We hear this refrain quite a bit from students and parents navigating the highly selective college admissions process: “But the college said so!” And the college sure did say so. We don’t doubt that colleges tell applicants and their parents, as but one example, that they’re need-blind in admissions. They advertise it on their websites. They tout it in their information sessions. Some admissions officers say it so frequently and with such authority that they even end up believing it. It’s a self-fulfilling prophecy in that way. But it doesn’t make it any more true. So what are 4 things colleges tell applicants that simply aren’t the case?
Demonstrated Interest Matters
Many colleges will say that visiting campus doesn’t factor into the equation when an admissions officer is weighing your admission. And why should college say otherwise? It is in the interest of every college in America — even Harvard — to encourage as many students to apply as possible (even unqualified applicants). The more students who choose to apply, invariably the lower the school’s admission rate will be and the higher the school will be ranked in the all-important “US News & World Report” college ranking. Suggesting that visiting matters doesn’t serve the college because it only discourages students who haven’t visited from applying since they think their odds will be diminished.
Rankings Matter to Colleges
That of course leads us to college rankings and the kingpin of all those rankings, the “US News & World Report” ranking. No college will tell you that they care about their ranking. And yet every college cares about its annual “US News” ranking. There’s a reason that there is quite often turnover at the top of admissions offices when applications are down, when admission rates rise in a given cycle. Colleges care first and foremost about their ranking and any suggestion otherwise is simply laughable.

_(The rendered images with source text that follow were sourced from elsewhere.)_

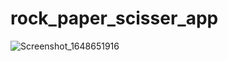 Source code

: # rock_paper_scisser_app

![Screenshot_1648651916](https://user-images.githubusercontent.com/83006657/160865034-e11296aa-49d6-4f34-99e9-c1fb576e8ca6.png)
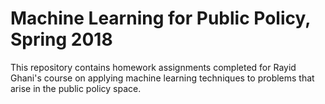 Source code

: # Machine Learning for Public Policy, Spring 2018

This repository contains homework assignments completed for Rayid Ghani's course on applying machine learning techniques to problems that arise in the public policy space.
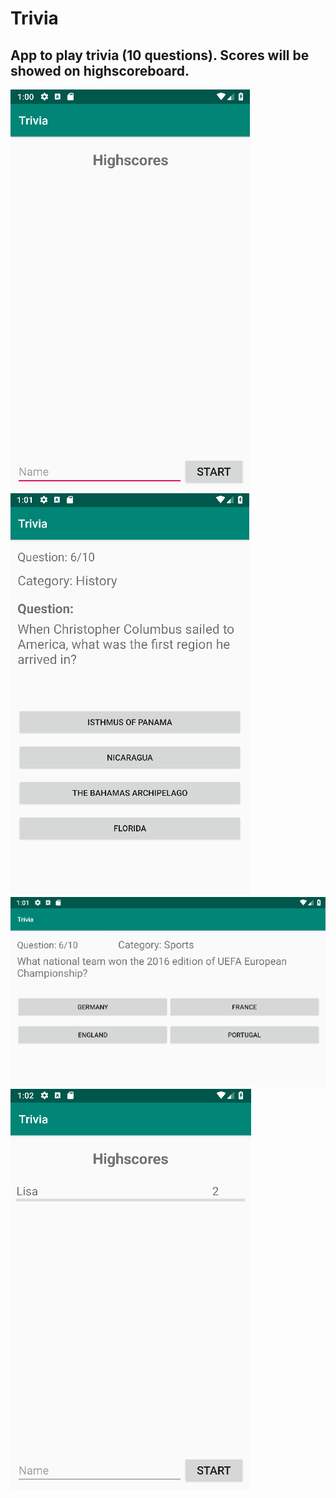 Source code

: # Trivia

## App to play trivia (10 questions). Scores will be showed on highscoreboard.

![img](https://github.com/lisa259/Trivia/blob/master/doc/trivia1.png)
![img](https://github.com/lisa259/Trivia/blob/master/doc/trivia2.png)
![img](https://github.com/lisa259/Trivia/blob/master/doc/trivia3.png)
![img](https://github.com/lisa259/Trivia/blob/master/doc/trivia4.png)
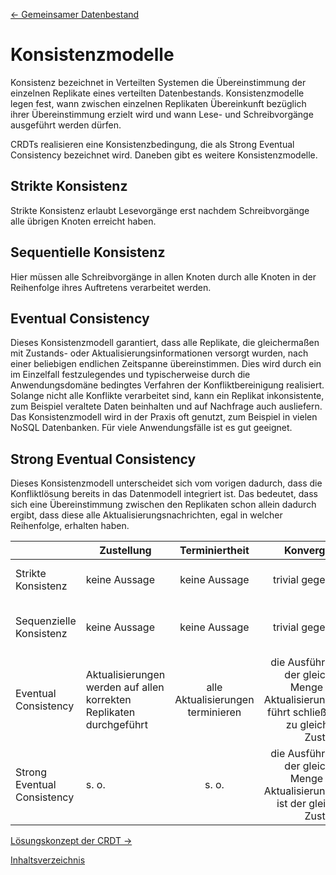 [<- Gemeinsamer Datenbestand](Gemein.md "Gemeinsamer Datenbestand")

# Konsistenzmodelle

Konsistenz bezeichnet in Verteilten Systemen die Übereinstimmung der einzelnen Replikate eines verteilten Datenbestands. Konsistenzmodelle legen fest, wann zwischen einzelnen Replikaten Übereinkunft bezüglich ihrer Übereinstimmung erzielt wird und wann Lese- und Schreibvorgänge ausgeführt werden dürfen.

CRDTs realisieren eine Konsistenzbedingung, die als Strong Eventual Consistency bezeichnet wird. Daneben gibt es weitere Konsistenzmodelle.

## Strikte Konsistenz
Strikte Konsistenz erlaubt Lesevorgänge erst nachdem Schreibvorgänge alle übrigen Knoten erreicht haben.

## Sequentielle Konsistenz
Hier müssen alle Schreibvorgänge in allen Knoten durch alle Knoten in der Reihenfolge ihres Auftretens verarbeitet werden.

## Eventual Consistency
Dieses Konsistenzmodell garantiert, dass alle Replikate, die gleichermaßen mit Zustands- oder Aktualisierungsinformationen versorgt wurden, nach einer beliebigen endlichen Zeitspanne übereinstimmen. Dies wird durch ein im Einzelfall festzulegendes und typischerweise durch die Anwendungsdomäne bedingtes Verfahren der Konfliktbereinigung realisiert. Solange nicht alle Konflikte verarbeitet sind, kann ein Replikat inkonsistente, zum Beispiel veraltete Daten beinhalten und auf Nachfrage auch ausliefern. Das Konsistenzmodell wird in der Praxis oft genutzt, zum Beispiel in vielen NoSQL Datenbanken. Für viele Anwendungsfälle ist es gut geeignet. 

## Strong Eventual Consistency
Dieses Konsistenzmodell unterscheidet sich vom vorigen dadurch, dass die Konfliktlösung bereits in das Datenmodell integriert ist. Das bedeutet, dass sich eine Übereinstimmung zwischen den Replikaten schon allein dadurch ergibt, dass diese alle Aktualisierungsnachrichten, egal in welcher Reihenfolge, erhalten haben.

|                              | Zustellung    | Terminiertheit| Konvergenz    | Konsens
|------------------------------| ------------- |:-------------:| -------------:|----------|
| Strikte Konsistenz           | keine Aussage | keine Aussage | trivial gegeben | erfolgt nach jeder Aktualisierung systemweit
| Sequenzielle Konsistenz      | keine Aussage | keine Aussage | trivial gegeben | erfolgt so als wären alle Knoten über ideale Kommunikationskanäle verbunden
| Eventual Consistency         | Aktualisierungen werden auf allen korrekten Replikaten durchgeführt | alle Aktualisierungen terminieren | die Ausführung der gleichen Menge von Aktualisierungen führt schließlich zu gleichem Zustand | verteilt, durch Ausführung der Konfliktlösung impliziert
| Strong Eventual Consistency  | s. o. | s. o. | die Ausführung der gleichen Menge von Aktualisierungen ist der gleiche Zustand | nicht nötig, Konflikte kommen nicht vor

[Lösungskonzept der CRDT ->](Konzept.md "Lösungskonzept der CRDT")

[Inhaltsverzeichnis](Inhaltsverzeichnis.md "Inhaltsverzeichnis")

Most Highly Selective Colleges Are Need-Aware
Colleges love to suggest that they’re need-blind. It’s good press. They don’t factor in a student’s ability to pay when debating that student’s case for admission. It makes sense. But it’s not correct. If colleges were truly need-blind, then why on the vast majority of college supplements does it ask if a student needs financial aid? Why isn’t this question on a document that admissions officers debating the student’s case for admission aren’t privy to? Also, if a college admitted a class in which the vast majority of students needed financial aid (which is a risk they’d run if they were truly need-blind in admissions), the college would risk going broke. Colleges rely on tuition dollars, plain and simple.
Admissions Officers Discriminate Against Asian-Americans
Yes, it’s grabbing the headlines these days. And, no, the Justice Department is wrong to be zeroing in on Affirmative Action as the cause for the discrimination that Asian Americans face in highly selective college admissions. But there is no denying that colleges unjustly discriminate against Asian-Americans in admissions. When students choose to play into stereotype, when their activities are no different than the vast majority of Asian-American applicants, they play into the hands of admissions officers. There’s a reason the Asian-American students with whom we work at Ivy Coach so often earn admission to their dream schools. We fight back against this discrimination in every component of the application by helping make our students wonderfully weird. That’s right. Wonderfully weird.